Please keep the pictures out and write out exactly the lines from the first in the data below through the one containing "Students must be", both included.
The data START
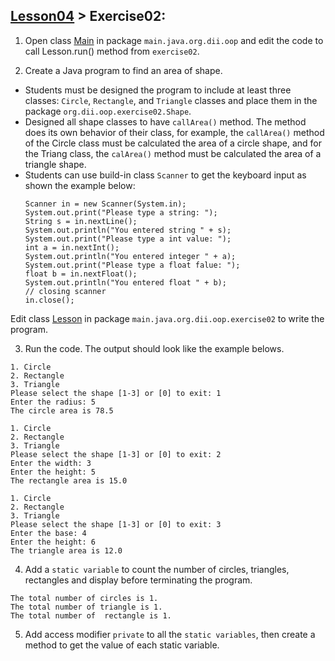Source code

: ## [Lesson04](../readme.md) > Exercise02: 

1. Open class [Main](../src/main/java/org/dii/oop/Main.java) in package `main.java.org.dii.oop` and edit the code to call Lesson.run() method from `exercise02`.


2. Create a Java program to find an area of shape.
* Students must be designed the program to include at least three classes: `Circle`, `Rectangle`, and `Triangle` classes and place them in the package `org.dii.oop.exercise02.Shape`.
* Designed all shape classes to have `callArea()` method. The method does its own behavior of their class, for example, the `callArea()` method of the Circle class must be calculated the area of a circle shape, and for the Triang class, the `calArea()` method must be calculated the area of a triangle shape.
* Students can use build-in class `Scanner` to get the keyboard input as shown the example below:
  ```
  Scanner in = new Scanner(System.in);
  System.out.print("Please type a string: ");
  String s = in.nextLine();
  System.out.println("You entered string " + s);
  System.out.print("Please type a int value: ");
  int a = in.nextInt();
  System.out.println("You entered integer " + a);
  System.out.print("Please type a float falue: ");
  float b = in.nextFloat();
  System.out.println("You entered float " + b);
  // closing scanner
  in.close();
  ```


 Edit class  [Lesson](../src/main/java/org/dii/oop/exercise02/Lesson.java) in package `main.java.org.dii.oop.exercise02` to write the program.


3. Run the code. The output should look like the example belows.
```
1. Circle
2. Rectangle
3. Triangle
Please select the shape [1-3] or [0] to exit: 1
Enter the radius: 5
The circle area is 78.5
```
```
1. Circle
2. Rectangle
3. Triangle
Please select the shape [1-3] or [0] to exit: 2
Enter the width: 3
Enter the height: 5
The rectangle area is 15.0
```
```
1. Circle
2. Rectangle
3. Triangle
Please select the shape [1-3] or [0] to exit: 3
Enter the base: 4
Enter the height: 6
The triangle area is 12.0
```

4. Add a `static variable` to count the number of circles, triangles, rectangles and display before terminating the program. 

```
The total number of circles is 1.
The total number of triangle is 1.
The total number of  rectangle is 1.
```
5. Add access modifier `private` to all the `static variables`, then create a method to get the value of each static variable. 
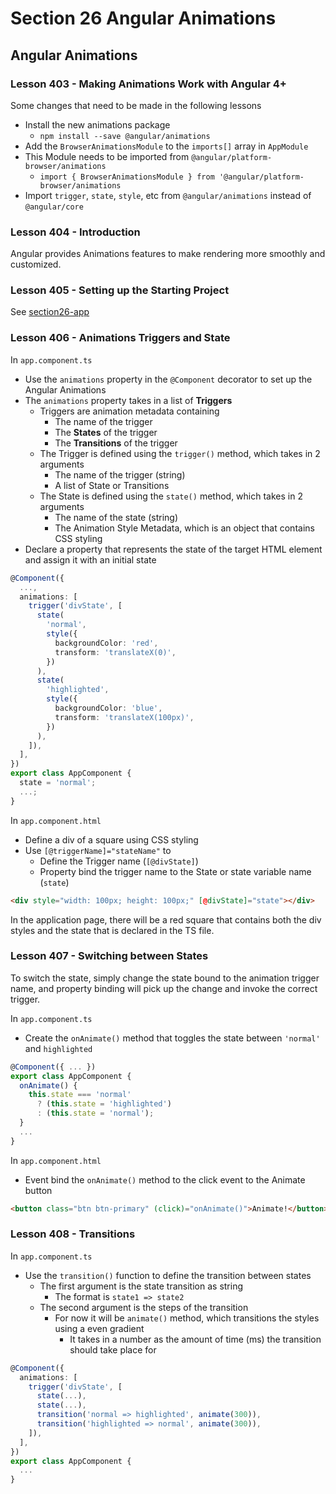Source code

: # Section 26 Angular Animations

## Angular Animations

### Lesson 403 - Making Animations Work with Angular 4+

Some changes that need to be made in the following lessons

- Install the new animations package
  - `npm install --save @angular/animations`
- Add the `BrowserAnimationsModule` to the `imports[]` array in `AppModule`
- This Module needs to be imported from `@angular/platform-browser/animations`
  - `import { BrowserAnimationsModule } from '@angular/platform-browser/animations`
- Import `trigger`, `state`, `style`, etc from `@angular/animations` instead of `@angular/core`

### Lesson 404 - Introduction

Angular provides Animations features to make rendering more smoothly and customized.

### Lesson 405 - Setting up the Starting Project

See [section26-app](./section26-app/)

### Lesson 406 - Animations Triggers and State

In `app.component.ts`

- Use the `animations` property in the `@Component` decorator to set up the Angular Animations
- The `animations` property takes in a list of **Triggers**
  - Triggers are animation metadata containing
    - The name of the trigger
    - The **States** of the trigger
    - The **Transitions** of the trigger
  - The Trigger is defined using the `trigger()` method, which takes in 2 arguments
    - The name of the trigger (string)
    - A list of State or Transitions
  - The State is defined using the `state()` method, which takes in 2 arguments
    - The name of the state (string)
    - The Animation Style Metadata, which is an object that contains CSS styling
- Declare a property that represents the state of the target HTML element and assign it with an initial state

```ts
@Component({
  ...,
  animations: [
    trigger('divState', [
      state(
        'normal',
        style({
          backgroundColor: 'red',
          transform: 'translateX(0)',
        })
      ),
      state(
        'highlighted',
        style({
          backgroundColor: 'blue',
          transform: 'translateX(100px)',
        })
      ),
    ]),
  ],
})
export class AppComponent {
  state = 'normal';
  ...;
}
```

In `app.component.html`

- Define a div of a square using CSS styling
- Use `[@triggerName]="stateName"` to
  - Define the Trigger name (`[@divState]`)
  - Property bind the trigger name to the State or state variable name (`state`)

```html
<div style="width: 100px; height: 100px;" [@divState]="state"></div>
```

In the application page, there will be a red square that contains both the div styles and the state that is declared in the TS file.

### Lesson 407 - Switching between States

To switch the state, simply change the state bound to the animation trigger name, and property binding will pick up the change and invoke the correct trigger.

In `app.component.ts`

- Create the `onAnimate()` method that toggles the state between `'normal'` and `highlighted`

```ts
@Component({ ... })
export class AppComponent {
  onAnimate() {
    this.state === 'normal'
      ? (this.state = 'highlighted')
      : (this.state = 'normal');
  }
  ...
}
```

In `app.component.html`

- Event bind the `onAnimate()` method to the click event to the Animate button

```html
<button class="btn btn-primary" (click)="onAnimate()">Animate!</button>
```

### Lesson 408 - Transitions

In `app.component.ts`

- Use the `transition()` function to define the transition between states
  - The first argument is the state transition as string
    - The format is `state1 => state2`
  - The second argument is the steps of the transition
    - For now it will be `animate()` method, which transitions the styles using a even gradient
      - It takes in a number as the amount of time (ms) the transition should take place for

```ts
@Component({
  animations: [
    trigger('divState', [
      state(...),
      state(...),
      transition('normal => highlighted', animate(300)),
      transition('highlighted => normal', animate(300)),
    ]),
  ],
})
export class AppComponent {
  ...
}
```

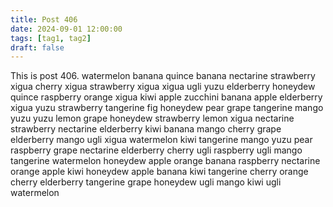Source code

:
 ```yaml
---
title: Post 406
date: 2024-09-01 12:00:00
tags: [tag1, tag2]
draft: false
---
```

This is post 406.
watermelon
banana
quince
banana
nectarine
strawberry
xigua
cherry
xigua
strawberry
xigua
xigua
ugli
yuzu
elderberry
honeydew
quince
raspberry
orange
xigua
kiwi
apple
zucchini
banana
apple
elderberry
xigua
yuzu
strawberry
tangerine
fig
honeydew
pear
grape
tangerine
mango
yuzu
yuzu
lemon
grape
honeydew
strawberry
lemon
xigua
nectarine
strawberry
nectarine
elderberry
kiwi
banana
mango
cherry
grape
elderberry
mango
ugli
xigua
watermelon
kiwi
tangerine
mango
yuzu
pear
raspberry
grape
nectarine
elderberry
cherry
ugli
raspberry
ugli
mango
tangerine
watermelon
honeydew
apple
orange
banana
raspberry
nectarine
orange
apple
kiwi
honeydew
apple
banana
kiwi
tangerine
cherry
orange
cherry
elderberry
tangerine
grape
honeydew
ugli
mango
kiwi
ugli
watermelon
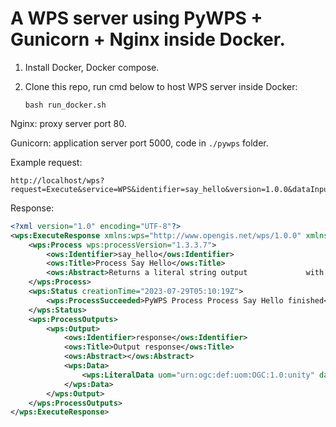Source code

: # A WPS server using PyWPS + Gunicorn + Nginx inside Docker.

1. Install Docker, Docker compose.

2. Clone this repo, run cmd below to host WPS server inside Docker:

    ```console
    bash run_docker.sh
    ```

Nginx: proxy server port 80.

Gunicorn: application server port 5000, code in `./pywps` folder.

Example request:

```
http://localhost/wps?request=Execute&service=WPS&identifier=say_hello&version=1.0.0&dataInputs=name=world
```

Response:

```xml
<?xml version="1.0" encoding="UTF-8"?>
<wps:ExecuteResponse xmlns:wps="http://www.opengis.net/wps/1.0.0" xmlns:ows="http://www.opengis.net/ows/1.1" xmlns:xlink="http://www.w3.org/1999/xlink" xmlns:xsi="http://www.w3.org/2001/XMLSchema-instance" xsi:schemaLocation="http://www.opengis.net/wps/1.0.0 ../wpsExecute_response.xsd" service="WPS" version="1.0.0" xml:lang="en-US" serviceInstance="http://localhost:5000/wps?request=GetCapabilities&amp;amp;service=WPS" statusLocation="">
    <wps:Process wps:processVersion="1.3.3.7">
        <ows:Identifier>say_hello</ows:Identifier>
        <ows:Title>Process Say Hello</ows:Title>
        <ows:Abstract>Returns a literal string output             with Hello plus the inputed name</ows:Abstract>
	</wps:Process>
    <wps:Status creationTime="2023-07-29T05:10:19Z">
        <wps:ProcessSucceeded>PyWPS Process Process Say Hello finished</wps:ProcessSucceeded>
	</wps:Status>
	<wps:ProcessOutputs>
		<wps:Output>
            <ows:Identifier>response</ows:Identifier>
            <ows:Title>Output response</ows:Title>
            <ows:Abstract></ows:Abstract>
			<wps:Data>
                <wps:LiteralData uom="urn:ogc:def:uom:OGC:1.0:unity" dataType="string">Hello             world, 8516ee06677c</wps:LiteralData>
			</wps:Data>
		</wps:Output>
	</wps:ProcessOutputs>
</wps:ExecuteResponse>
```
The data END
Reply to the task
Source code

: ## [Lesson04](../readme.md) > Exercise02: 

1. Open class [Main](../src/main/java/org/dii/oop/Main.java) in package `main.java.org.dii.oop` and edit the code to call Lesson.run() method from `exercise02`.


2. Create a Java program to find an area of shape.
* Students must be designed the program to include at least three classes: `Circle`, `Rectangle`, and `Triangle` classes and place them in the package `org.dii.oop.exercise02.Shape`.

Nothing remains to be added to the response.